►
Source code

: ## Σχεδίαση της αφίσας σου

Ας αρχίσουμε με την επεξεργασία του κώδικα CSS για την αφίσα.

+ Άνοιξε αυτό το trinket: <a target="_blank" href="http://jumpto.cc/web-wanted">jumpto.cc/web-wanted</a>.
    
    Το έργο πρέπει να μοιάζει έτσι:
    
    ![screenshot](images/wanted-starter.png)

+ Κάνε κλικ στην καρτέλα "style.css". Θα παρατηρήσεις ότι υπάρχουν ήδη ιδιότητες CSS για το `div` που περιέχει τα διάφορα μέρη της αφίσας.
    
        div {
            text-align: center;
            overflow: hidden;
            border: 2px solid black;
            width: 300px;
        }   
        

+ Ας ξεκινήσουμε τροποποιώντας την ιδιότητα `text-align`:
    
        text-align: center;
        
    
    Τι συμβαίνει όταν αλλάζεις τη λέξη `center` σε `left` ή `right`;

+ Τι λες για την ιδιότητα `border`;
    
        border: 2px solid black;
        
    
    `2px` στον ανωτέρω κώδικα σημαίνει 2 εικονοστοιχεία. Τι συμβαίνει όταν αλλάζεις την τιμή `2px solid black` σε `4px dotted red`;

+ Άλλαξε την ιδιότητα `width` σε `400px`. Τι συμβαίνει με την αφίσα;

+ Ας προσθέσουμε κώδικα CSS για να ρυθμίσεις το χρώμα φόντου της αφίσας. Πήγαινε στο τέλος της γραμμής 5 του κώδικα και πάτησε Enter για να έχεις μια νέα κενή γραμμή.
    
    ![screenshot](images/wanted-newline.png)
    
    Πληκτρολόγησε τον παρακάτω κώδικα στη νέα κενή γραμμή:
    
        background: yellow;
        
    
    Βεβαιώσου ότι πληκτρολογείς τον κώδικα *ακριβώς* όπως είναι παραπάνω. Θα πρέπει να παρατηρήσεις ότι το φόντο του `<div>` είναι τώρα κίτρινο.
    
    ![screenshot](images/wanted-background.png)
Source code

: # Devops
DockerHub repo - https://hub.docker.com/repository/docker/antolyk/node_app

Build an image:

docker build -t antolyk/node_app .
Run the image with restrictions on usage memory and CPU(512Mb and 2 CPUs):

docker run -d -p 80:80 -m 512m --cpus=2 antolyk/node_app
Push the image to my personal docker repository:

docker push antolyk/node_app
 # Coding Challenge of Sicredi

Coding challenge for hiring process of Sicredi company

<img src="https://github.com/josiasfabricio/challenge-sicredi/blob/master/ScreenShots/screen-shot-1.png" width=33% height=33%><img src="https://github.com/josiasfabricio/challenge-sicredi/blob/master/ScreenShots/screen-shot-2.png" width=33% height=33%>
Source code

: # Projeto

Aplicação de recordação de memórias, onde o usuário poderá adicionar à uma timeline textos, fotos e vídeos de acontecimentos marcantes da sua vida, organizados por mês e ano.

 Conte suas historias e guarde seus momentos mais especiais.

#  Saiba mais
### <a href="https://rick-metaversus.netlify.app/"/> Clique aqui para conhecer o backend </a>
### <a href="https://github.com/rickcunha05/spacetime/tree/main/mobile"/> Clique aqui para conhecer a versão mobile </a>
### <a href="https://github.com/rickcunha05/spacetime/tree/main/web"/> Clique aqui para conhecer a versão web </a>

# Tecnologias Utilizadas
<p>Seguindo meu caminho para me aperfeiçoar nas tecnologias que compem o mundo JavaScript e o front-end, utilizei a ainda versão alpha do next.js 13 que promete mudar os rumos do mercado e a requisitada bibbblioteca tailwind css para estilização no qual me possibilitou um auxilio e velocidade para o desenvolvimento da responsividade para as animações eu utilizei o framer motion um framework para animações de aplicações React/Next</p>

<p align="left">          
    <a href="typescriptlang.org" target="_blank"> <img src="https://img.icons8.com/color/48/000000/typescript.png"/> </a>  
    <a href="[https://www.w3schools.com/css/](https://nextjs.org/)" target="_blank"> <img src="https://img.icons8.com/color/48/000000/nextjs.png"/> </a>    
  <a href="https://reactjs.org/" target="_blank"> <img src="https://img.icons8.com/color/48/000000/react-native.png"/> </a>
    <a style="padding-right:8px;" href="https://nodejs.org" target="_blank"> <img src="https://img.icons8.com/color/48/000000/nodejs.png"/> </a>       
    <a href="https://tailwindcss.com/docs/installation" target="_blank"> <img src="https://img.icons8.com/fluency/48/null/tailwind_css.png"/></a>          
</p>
◄
• [Exercise prompt] Take the stretch of lines above from the one containing "o backend </a>" through the one containing "# Tecnologias Utilizadas" and repeat it exactly, adding no other line.

• [Finished exercise]
### <a href="https://rick-metaversus.netlify.app/"/> Clique aqui para conhecer o backend </a>
### <a href="https://github.com/rickcunha05/spacetime/tree/main/mobile"/> Clique aqui para conhecer a versão mobile </a>
### <a href="https://github.com/rickcunha05/spacetime/tree/main/web"/> Clique aqui para conhecer a versão web </a>

# Tecnologias Utilizadas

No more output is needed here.